Collected data

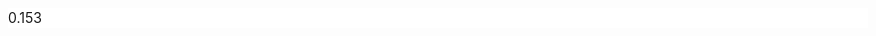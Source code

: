<td>
0.153
</td>
</tr>
<tr>
<td colspan="5" style="border-bottom: 1px solid black">
</td>
</tr>
</table>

▸ TASK INSTRUCTIONS: Would you return the data exactly as written, without the pictures?

▸ YOUR SOLUTION:
Source code

:<td>
0.153
</td>
</tr>
<tr>
<td colspan="5" style="border-bottom: 1px solid black">
</td>
</tr>
</table>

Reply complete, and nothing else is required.